As of this writing, Netflix, Inc. (NASDAQ:NFLX) managed to just barely sneak back into the positive side, but this morning, it was a different story. As CNBC’s Giovanny Moreano noted on his Twitter feed, shares of the video streaming company’s stock declined 15 of the last 16 trading sessions. Over that period of time, the stock has fallen 19% from its all-time high of $458, which it hit on March 6.
What’s happening with Netflix right now?
This week Netflix, Inc. (NASDAQ:NFLX) has been affected by outside factors involving the greater market. These factors have also affected other high momentum stocks, including Tesla Motors Inc (NASDAQ:FB), Facebook Inc (NASDAQ:FB) and others, and it comes as no surprise. After all, momentum stocks are typically the first to be hurt when Wall Street gets scared about something like the Ukraine crisis, which was responsible for the sell-off this week.

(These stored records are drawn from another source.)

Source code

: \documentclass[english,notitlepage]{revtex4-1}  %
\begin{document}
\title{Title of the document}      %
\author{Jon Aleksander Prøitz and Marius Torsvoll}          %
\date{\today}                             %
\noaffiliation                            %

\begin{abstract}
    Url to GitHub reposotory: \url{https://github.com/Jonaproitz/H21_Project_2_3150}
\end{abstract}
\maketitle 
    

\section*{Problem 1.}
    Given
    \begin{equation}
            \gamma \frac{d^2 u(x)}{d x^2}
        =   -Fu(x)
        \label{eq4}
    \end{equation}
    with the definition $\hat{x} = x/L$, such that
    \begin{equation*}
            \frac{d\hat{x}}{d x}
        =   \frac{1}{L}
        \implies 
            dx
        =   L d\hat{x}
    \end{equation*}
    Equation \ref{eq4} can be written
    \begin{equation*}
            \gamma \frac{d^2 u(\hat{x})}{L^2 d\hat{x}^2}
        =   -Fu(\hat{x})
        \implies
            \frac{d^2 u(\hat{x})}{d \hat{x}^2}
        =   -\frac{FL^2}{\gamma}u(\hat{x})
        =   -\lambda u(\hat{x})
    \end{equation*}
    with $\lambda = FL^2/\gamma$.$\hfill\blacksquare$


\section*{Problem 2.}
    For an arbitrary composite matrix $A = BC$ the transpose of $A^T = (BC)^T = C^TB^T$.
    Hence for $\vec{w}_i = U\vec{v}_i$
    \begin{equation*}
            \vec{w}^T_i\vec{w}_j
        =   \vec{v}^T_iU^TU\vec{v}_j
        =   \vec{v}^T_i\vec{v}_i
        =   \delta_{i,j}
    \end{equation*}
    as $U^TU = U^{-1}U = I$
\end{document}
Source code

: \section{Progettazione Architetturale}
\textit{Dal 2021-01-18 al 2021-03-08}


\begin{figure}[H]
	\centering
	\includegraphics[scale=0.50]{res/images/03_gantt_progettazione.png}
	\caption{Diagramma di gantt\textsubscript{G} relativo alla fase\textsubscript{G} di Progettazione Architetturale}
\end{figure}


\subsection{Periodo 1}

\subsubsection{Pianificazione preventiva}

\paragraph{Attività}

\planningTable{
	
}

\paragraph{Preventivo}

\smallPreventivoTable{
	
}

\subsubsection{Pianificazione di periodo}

But what about the previous two weeks? Why has Netflix, Inc. (NASDAQ:NFLX) fallen? As of today, Netflix, Inc. (NASDAQ:NFLX) has officially become oversold, according to Zacks. The firm states that Netflix’s RSI value hit 23.6 today. Of course this is a matter that’s certainly up for debate, as many investors have simply thought the stock had just gone too high, too fast and that a correction was in order.
Pointing out one deceiving metric
Take, for example, this article from The Motley Fool. Although the author doesn’t really take sides, he notes that Netflix, Inc. (NASDAQ:NFLX)’s EBITDA margin looks so much better than that of other major technology companies. Netflix’s margin is 55.89%, while Apple Inc. (NASDAQ:AAPL)’s EBITDA margin is 30.87% and Microsoft Corporation (NASDAQ:MSFT)’s margin is 39.27%. But looks can be deceiving.
Some analysts have been harping about the high costs of content acquisition for quite some time. Because of how much acquiring content has cost Netflix, Inc. (NASDAQ:NFLX), its EBITDA margin looks deceptively high. After all, those costs are not included in this particular margin. In reality though, Netflix’s free cash flow is negative, and its net profits are pretty thin.
How Netflix does it
So how does Netflix, Inc. (NASDAQ:NFLX) get away with this? It’s actually pretty simple. The cost of content acquisition is actually done by amortizing it as a cash flow item. The taxable impact of those acquisition costs are basically spread over several years—the length of the content license.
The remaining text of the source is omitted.